___ Records provided ___
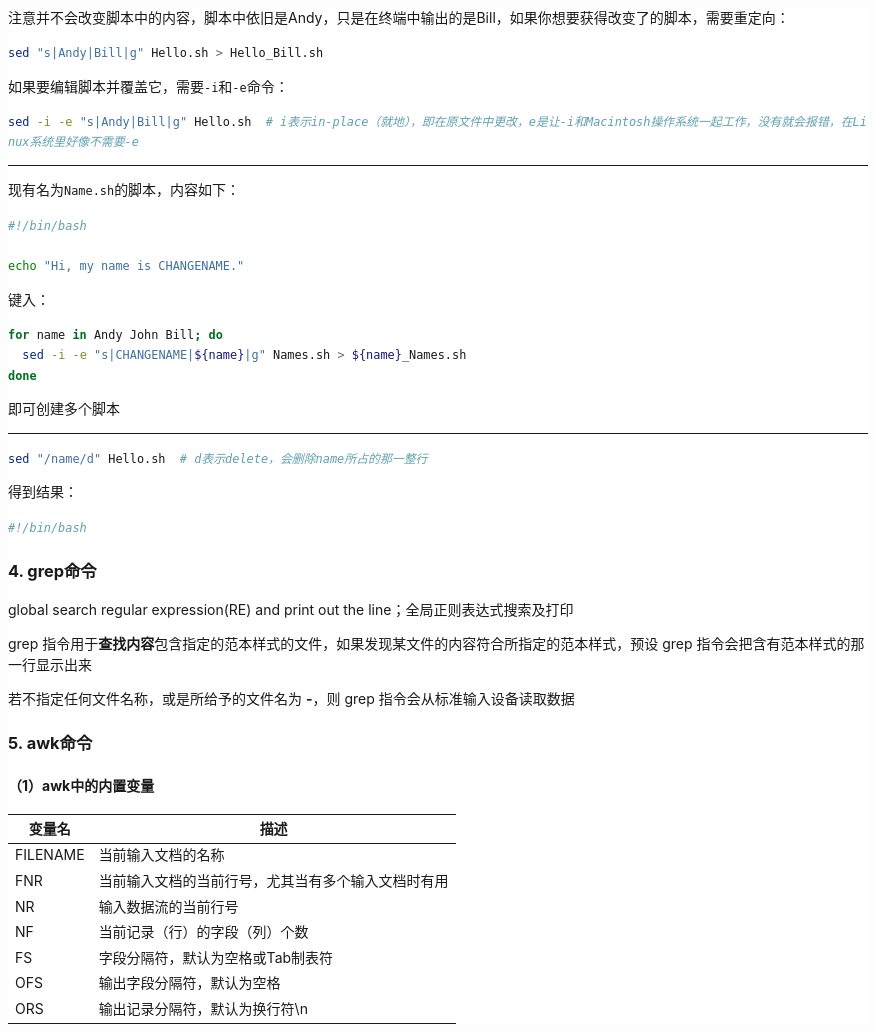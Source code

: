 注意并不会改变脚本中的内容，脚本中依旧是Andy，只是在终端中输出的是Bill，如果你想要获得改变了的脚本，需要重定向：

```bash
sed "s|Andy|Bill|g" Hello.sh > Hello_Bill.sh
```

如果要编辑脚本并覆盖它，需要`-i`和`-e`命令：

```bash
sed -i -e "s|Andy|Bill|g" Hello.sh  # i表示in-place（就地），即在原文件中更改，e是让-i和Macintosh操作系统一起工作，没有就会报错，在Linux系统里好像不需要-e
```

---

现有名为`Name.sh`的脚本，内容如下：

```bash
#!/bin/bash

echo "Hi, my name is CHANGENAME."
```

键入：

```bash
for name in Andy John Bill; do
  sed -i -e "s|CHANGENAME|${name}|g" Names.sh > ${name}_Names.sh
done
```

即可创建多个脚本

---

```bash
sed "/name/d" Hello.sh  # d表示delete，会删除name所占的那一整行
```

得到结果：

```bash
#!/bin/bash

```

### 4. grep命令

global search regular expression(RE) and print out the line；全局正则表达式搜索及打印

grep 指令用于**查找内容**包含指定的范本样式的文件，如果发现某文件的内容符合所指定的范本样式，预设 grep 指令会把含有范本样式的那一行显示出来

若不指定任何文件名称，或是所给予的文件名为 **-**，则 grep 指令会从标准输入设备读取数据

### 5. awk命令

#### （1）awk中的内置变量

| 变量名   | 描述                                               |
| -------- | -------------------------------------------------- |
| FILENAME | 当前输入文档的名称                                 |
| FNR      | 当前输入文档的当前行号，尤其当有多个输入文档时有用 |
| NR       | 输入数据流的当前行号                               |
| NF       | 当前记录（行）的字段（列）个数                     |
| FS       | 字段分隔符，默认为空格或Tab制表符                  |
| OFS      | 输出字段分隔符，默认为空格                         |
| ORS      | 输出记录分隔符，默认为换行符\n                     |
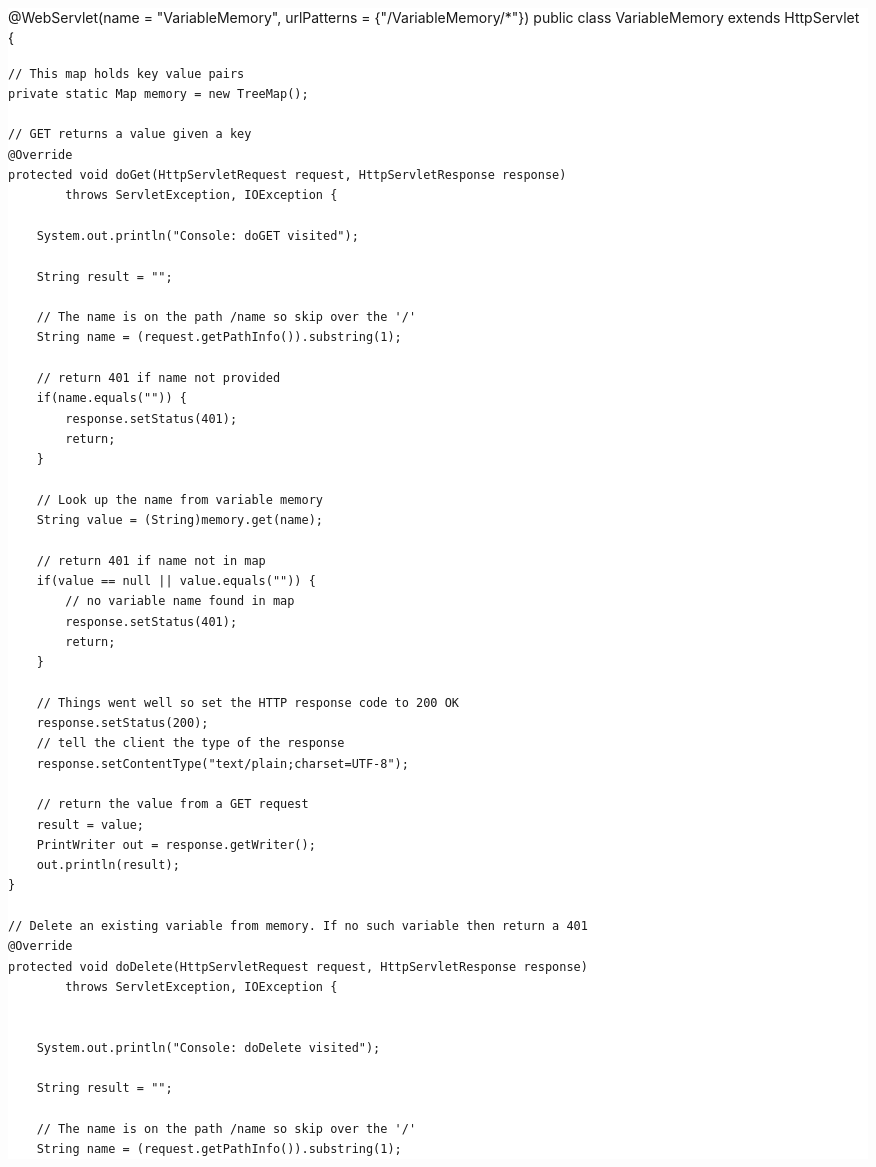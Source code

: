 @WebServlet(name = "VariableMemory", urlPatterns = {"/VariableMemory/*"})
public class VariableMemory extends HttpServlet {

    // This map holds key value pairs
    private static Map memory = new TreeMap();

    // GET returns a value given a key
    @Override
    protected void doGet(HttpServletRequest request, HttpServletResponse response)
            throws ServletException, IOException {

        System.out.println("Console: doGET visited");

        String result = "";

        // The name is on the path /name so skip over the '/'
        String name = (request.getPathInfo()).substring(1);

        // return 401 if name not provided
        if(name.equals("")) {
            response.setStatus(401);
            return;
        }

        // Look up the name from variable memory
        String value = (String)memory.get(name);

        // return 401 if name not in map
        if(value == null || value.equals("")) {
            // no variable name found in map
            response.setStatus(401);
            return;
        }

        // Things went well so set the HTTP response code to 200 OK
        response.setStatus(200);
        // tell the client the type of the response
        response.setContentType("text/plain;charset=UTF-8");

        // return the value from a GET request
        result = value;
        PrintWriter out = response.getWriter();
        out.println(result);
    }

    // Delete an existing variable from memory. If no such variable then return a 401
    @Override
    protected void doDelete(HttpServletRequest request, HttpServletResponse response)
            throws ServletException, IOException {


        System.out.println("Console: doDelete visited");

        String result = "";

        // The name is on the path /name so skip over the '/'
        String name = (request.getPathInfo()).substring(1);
___
___ Records provided ___
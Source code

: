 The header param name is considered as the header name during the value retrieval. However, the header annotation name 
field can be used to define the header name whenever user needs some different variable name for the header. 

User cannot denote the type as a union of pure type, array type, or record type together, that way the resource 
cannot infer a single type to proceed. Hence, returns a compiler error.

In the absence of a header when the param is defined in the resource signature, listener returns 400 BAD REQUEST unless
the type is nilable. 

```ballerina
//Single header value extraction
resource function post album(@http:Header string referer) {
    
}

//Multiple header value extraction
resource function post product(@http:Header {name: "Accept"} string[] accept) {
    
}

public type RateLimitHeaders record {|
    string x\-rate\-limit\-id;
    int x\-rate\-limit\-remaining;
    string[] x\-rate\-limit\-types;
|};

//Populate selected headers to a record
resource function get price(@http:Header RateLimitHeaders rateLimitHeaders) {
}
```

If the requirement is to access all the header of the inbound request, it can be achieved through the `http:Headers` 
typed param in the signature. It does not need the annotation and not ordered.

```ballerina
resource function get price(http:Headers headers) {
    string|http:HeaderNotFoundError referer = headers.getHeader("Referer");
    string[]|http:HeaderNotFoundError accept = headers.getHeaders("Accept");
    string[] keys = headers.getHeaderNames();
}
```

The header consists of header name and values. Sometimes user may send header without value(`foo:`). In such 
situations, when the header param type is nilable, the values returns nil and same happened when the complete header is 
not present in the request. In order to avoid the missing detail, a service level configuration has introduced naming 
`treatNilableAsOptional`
___
Exercise objective ▸ Check each line of the entries, and copy the ones that contain "protected".

Answer for this exercise ▸
    protected void doGet(HttpServletRequest request, HttpServletResponse response)
    protected void doDelete(HttpServletRequest request, HttpServletResponse response)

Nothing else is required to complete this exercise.